Mountain and archaeological site in the Golan Heights

Har Senaim or Senaim (הר סנאים; Arabic: Hafur el-Qurn, or Tell el-Hafur, or جبل الحلاوة), is an archaeological site that sits on a peak near Mount Hermon in the Israeli-occupied portion of the Golan Heights, 15 km north east of Kiryat Shmona and 4 km from Banias.

==History==
The site features a Roman temple and settlement that has been included in a group of Temples of Mount Hermon. The ruins of a second Ancient Greek temple were also found nearby. The Roman temple featured an altar carved with a relief of Helios, the sun god. The shrine at Har Senaim was carved out of solid bedrock. The settlement measures approximately 5000 m2.

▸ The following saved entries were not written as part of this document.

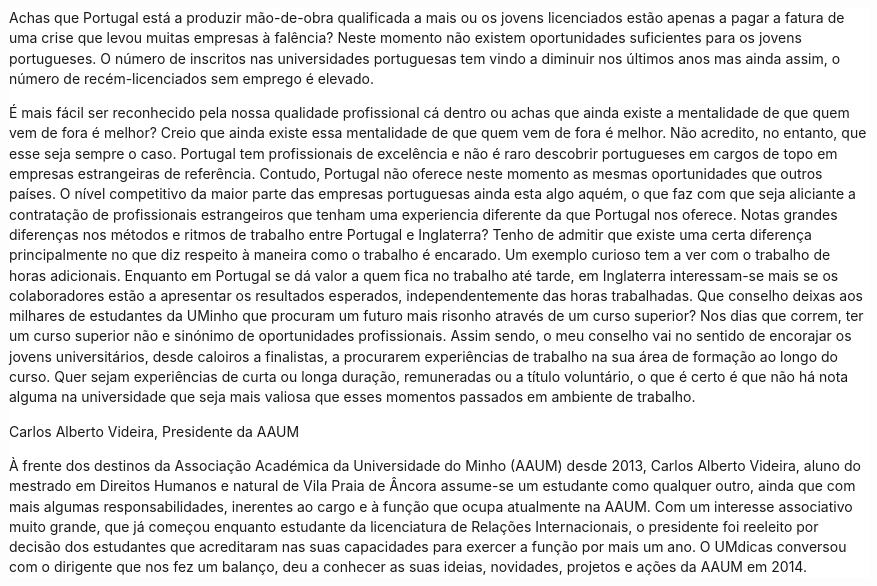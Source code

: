 Achas que Portugal está a produzir mão-de-obra qualificada a mais ou os jovens licenciados estão apenas a pagar a fatura de uma
crise que levou muitas empresas à falência?
Neste momento não existem oportunidades suficientes para os jovens portugueses. O número de
inscritos nas universidades portuguesas tem vindo
a diminuir nos últimos anos mas ainda assim, o número de recém-licenciados sem emprego é elevado.

É mais fácil ser reconhecido pela nossa qualidade profissional cá dentro ou achas que
ainda existe a mentalidade de que quem vem
de fora é melhor?
Creio que ainda existe essa mentalidade de que
quem vem de fora é melhor. Não acredito, no entanto, que esse seja sempre o caso. Portugal tem
profissionais de excelência e não é raro descobrir
portugueses em cargos de topo em empresas estrangeiras de referência. Contudo, Portugal não oferece neste momento as mesmas oportunidades que
outros países. O nível competitivo da maior parte
das empresas portuguesas ainda esta algo aquém,
o que faz com que seja aliciante a contratação de
profissionais estrangeiros que tenham uma experiencia diferente da que Portugal nos oferece.
Notas grandes diferenças nos métodos e ritmos de trabalho entre Portugal e Inglaterra?
Tenho de admitir que existe uma certa diferença
principalmente no que diz respeito à maneira como
o trabalho é encarado. Um exemplo curioso tem a
ver com o trabalho de horas adicionais. Enquanto
em Portugal se dá valor a quem fica no trabalho até
tarde, em Inglaterra interessam-se mais se os colaboradores estão a apresentar os resultados esperados, independentemente das horas trabalhadas.
Que conselho deixas aos milhares de estudantes da UMinho que procuram um futuro
mais risonho através de um curso superior?
Nos dias que correm, ter um curso superior não
e sinónimo de oportunidades profissionais. Assim
sendo, o meu conselho vai no sentido de encorajar
os jovens universitários, desde caloiros a finalistas, a
procurarem experiências de trabalho na sua área de
formação ao longo do curso. Quer sejam experiências de curta ou longa duração, remuneradas ou a
título voluntário, o que é certo é que não há nota alguma na universidade que seja mais valiosa que esses momentos passados em ambiente de trabalho.

Carlos Alberto Videira, Presidente da AAUM


À frente dos destinos da Associação Académica da
Universidade do Minho (AAUM) desde 2013, Carlos
Alberto Videira, aluno do mestrado em Direitos Humanos e natural de Vila Praia de Âncora assume-se
um estudante como qualquer outro, ainda que com
mais algumas responsabilidades, inerentes ao cargo
e à função que ocupa atualmente na AAUM. Com
um interesse associativo muito grande, que já começou enquanto estudante da licenciatura de Relações
Internacionais, o presidente foi reeleito por decisão
dos estudantes que acreditaram nas suas capacidades para exercer a função por mais um ano. O
UMdicas conversou com o dirigente que nos fez um
balanço, deu a conhecer as suas ideias, novidades,
projetos e ações da AAUM em 2014.
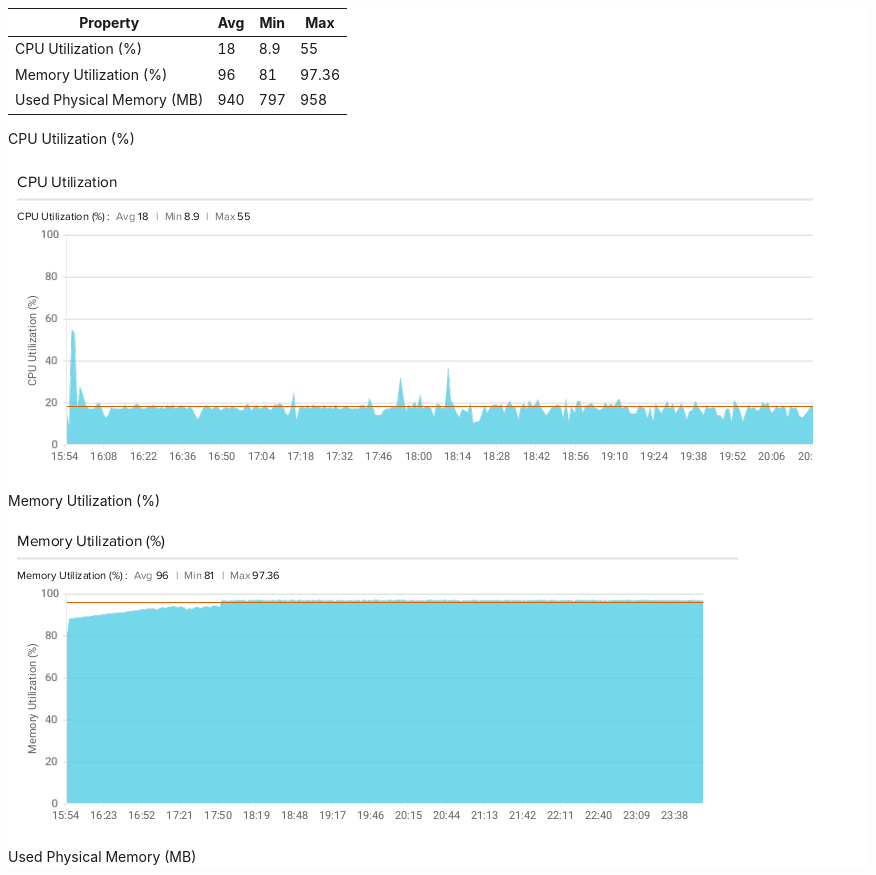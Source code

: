 | Property | Avg | Min | Max |
| --- | --- | --- | --- |
| CPU Utilization (%) | 18 | 8.9 | 55 |
| Memory Utilization (%) | 96 | 81 | 97.36 |
| Used Physical Memory (MB) | 940 | 797 | 958 |

CPU Utilization (%)

![image](/images/reference/performance-aws-instances/t2-micro/postgresql-50msgs-cpu.png)

Memory Utilization (%)

![image](/images/reference/performance-aws-instances/t2-micro/postgresql-50msgs-memory.png)

Used Physical Memory (MB)
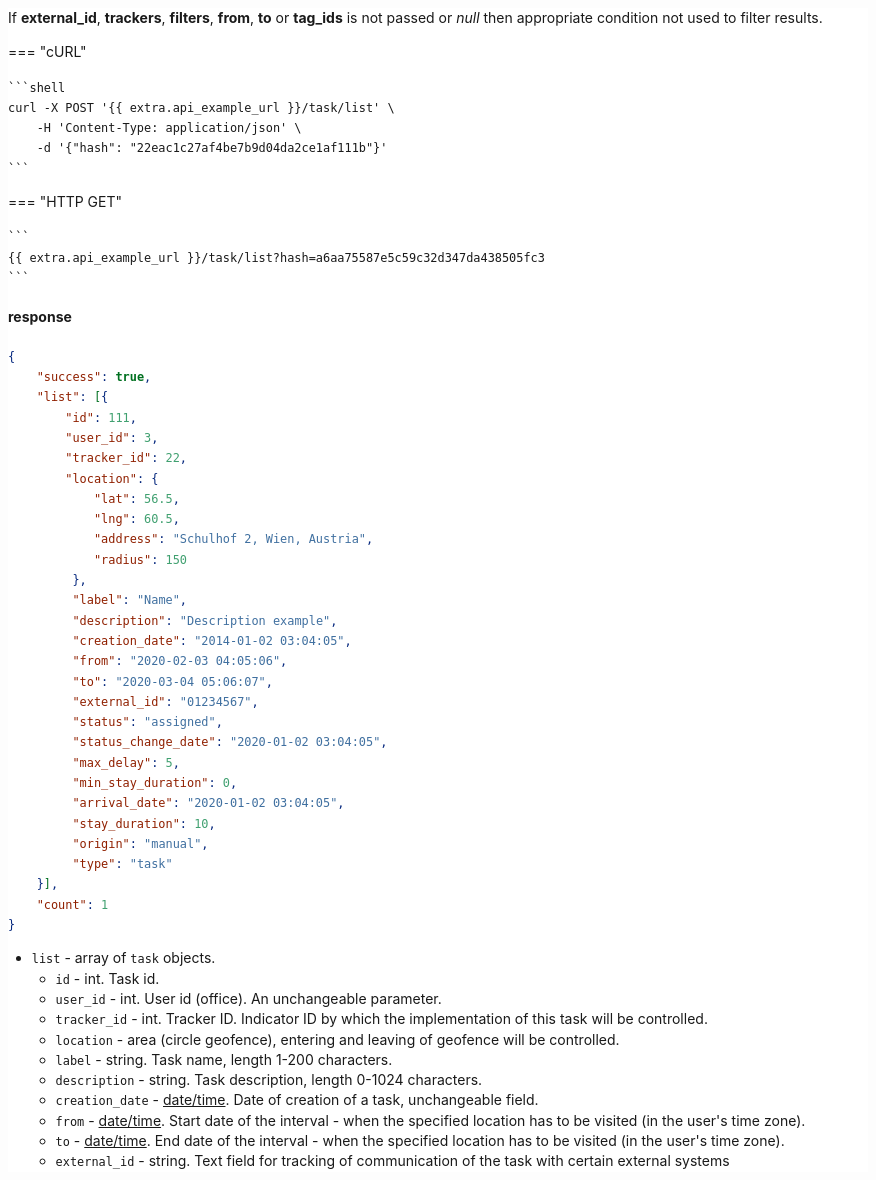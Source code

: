 If **external_id**, **trackers**, **filters**, **from**, **to** or **tag_ids** is not passed or _null_ then appropriate condition not used to filter results.

=== "cURL"

    ```shell
    curl -X POST '{{ extra.api_example_url }}/task/list' \
        -H 'Content-Type: application/json' \ 
        -d '{"hash": "22eac1c27af4be7b9d04da2ce1af111b"}'
    ```

=== "HTTP GET"

    ```
    {{ extra.api_example_url }}/task/list?hash=a6aa75587e5c59c32d347da438505fc3
    ```

#### response

```json
{
    "success": true,
    "list": [{
        "id": 111,
        "user_id": 3,
        "tracker_id": 22, 
        "location": {
            "lat": 56.5,
            "lng": 60.5,
            "address": "Schulhof 2, Wien, Austria",
            "radius": 150
         },
         "label": "Name",
         "description": "Description example",
         "creation_date": "2014-01-02 03:04:05",
         "from": "2020-02-03 04:05:06",
         "to": "2020-03-04 05:06:07",
         "external_id": "01234567",
         "status": "assigned",
         "status_change_date": "2020-01-02 03:04:05",
         "max_delay": 5,
         "min_stay_duration": 0,
         "arrival_date": "2020-01-02 03:04:05",
         "stay_duration": 10,
         "origin": "manual",
         "type": "task"
    }],
    "count": 1
}
```

* `list` - array of `task` objects.
    * `id` - int. Task id.
    * `user_id` - int. User id (office). An unchangeable parameter.
    * `tracker_id` - int. Tracker ID. Indicator ID by which the implementation of this task will be controlled.
    * `location` - area (circle geofence), entering and leaving of geofence will be controlled.
    * `label` - string. Task name, length 1-200 characters.
    * `description` - string. Task description, length 0-1024 characters.
    * `creation_date` - [date/time](../../../getting-started.md#data-types). Date of creation of a task, unchangeable field.
    * `from` - [date/time](../../../getting-started.md#data-types). Start date of the interval - when the specified location has to be visited (in the user's time zone).
    * `to` - [date/time](../../../getting-started.md#data-types). End date of the interval - when the specified location has to be visited (in the user's time zone).
    * `external_id` - string. Text field for tracking of communication of the task with certain external systems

Various ancient Greek inscriptions were found at the site. One inscription found on the altar called upon the great Gods in an appeal for the salvation of the Emperor Hadrian. Other finds included a basalt animal muzzle and a brass ring that was decorated with the image of a merman. A coin minted by the Hasmonean ruler John Hyrcanus was also found at the site.

Several coins were found dating to Byzantine and Mamluk periods. The complex at Har Senaim has been suggested to be a cult site or funerary garden and compared to the high places mentioned in the Books of Kings.